🦆 Confessing My Love for DuckDB

Recently, I had to do a transformation which involved converting a json struct into individual rows. While on face of it this might seem very simple, I quickly realized this was not one of those quick rodeos.

A sample snippet of the dataset I have been trying to transform -

product_code name price quantity
100 onion {“chennai”:{“cp”:23,“sp”:28},“mumbai”:{“cp”:25,“sp”:28},“bangalore”:{“cp”:27,“sp”:30}} {“min”:850,“max”:980,“qty”:“g”}
101 potato {“chennai”:{“cp”:19,“sp”:23},“bangalore”:{“cp”:21,“sp”:25}} {“min”:1,“max”:5, “qty”:“kg”}
102 tomato {“chennai”:{“cp”:75,“sp”:79},“mumbai”:{“cp”:70,“sp”:75}} {“min”:400,“max”:560,“qty”:“g”}

If you want to follow along with me, here’s a json equivalent for you to download - products.json ↗︎

For easier data analysis, I wanted to transform above table in below flattened and de-normalized form,

product_code name city cp sp min max qty
100 onion chennai 23 28 850 980 g
100 onion mumbai 25 28 850 980 g
100 onion bangalore 27 30 850 980 g
101 potato chennai 19 23 1 5 kg
101 potato bangalore 21 25 1 5 kg
102 tomato chennai 75 79 400 560 g
102 tomato mumbai 70 75 400 560 g

Okay, if you are someone who is familiar with such data wrangling, you might have already come up with a solution in your mind. Your solution might involve using tools built for this like pandas, snowflake, spark, or even ones not intended for this like postgres, sqlite or if you are feeling adventurous you might even brute force it using a programming language.

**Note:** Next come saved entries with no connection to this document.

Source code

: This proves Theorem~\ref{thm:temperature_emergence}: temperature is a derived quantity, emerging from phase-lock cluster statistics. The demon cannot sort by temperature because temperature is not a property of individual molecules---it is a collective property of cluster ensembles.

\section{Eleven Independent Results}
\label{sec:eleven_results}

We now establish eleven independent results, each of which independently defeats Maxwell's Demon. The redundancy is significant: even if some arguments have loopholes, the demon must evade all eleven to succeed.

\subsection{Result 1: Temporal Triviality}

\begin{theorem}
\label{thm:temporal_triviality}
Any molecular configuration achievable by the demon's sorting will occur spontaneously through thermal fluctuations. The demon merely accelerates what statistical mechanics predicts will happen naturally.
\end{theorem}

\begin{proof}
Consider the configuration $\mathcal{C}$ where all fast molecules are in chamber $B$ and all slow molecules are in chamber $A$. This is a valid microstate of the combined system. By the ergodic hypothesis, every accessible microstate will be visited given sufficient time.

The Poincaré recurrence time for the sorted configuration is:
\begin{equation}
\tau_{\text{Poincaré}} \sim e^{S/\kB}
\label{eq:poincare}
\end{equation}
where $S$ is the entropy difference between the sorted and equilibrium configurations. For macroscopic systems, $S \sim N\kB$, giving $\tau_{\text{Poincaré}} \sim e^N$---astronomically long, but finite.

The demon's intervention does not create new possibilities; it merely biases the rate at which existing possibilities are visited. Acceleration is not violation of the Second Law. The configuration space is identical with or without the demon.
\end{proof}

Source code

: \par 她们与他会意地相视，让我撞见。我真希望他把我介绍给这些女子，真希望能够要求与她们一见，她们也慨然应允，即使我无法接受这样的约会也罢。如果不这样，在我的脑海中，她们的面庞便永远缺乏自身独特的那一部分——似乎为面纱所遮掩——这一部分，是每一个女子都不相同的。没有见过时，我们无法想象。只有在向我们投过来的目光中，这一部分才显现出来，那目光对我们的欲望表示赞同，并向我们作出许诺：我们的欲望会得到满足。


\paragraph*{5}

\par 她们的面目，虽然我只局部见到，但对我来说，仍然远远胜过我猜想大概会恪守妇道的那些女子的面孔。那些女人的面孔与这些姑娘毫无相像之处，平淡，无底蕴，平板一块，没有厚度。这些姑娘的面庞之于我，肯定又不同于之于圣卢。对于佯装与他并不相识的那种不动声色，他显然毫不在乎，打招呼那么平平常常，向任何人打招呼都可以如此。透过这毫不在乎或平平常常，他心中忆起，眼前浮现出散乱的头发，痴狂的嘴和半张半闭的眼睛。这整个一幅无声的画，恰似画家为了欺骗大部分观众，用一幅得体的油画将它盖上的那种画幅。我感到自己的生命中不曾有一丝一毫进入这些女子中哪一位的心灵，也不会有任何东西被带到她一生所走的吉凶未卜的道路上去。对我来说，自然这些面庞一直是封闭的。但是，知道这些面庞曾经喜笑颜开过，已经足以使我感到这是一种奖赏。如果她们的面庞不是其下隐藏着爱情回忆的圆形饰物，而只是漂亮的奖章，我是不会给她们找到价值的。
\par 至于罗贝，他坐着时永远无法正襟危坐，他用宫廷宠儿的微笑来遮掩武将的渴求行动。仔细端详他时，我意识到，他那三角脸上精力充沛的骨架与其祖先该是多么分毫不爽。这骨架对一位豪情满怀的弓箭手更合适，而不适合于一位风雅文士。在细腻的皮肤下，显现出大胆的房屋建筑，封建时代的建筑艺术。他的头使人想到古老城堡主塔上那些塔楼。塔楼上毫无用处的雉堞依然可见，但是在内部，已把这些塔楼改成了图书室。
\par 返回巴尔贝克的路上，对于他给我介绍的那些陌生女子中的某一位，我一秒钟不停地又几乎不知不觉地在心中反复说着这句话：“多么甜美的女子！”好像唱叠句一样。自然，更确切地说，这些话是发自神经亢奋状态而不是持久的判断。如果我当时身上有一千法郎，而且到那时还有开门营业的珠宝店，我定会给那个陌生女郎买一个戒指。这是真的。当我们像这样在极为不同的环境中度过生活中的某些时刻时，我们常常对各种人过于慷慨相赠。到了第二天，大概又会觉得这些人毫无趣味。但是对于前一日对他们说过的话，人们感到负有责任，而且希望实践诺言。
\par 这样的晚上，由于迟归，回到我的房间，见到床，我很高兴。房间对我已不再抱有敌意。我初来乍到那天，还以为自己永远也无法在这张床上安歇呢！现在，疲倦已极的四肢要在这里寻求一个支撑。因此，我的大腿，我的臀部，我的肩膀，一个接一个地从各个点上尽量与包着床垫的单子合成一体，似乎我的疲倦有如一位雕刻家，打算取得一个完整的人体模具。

Any approach is fine as long as it fits your use case and does not eat up resources like a hungry hippo.

For me I choose Pandas, since I already had done some amount of transformation to get here using python and pandas was just easier to integrate with it.

Oh, boy! I was in for a wild trip.

Import Pandas

Just some disclosure, I don’t code avidly in pandas. I use it occasionally for such data wrangling stuff. So, as it is for a lot of data people out there, Pandas is not like a second nature for me. More so, some of its concepts are still alien to me. So do keep that in mind, before moving ahead.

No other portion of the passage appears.